### [Assignment]
Lines with "Files": please show every one of them from the listing below.

### [Working data]
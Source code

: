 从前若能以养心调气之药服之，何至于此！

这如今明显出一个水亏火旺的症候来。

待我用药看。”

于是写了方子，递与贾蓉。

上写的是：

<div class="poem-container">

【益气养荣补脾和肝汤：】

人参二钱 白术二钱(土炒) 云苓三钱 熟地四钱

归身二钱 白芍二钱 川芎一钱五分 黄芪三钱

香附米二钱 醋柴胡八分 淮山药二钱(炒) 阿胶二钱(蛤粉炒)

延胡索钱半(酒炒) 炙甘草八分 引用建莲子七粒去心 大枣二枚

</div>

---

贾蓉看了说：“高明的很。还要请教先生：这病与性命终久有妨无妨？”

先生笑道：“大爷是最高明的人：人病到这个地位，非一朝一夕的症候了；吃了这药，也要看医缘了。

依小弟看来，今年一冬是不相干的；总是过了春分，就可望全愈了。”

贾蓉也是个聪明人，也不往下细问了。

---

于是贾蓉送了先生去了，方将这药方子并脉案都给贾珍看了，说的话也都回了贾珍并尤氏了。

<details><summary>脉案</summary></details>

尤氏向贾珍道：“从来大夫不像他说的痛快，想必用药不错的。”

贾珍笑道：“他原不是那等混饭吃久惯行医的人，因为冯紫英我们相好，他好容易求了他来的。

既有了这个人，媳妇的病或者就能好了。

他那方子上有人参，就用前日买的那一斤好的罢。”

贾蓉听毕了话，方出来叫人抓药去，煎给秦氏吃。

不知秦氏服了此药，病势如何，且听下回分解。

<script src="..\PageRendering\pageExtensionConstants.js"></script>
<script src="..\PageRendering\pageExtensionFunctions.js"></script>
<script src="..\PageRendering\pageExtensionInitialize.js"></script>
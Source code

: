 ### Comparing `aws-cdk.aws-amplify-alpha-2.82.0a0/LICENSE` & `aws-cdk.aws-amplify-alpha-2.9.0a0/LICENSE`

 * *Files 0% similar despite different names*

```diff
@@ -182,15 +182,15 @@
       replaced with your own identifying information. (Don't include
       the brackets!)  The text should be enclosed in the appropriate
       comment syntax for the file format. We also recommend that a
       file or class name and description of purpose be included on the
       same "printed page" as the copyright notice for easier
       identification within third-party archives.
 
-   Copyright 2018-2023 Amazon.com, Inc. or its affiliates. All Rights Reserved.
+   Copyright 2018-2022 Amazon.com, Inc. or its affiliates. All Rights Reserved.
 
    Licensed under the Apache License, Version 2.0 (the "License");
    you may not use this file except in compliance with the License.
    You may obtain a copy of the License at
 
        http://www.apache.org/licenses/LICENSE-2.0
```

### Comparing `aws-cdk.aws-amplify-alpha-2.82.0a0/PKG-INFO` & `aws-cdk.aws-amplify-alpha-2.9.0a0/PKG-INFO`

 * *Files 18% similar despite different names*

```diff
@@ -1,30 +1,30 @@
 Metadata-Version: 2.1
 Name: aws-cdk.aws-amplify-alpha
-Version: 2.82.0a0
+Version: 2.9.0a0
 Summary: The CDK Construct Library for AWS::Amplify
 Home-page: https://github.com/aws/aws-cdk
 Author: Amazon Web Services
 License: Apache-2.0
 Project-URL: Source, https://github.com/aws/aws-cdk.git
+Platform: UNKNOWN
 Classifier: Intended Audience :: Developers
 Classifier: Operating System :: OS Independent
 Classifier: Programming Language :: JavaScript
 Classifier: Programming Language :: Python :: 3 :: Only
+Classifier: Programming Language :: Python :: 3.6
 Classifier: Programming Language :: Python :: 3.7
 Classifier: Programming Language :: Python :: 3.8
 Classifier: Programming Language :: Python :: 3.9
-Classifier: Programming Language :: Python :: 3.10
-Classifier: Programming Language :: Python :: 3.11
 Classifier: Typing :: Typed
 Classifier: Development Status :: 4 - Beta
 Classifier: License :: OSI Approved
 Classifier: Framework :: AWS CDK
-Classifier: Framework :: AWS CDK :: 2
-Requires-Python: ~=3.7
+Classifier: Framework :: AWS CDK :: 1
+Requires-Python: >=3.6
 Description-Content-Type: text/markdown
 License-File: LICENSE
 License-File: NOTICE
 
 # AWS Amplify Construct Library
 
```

### [Answer for this exercise]
 * *Files 0% similar despite different names*
 * *Files 18% similar despite different names*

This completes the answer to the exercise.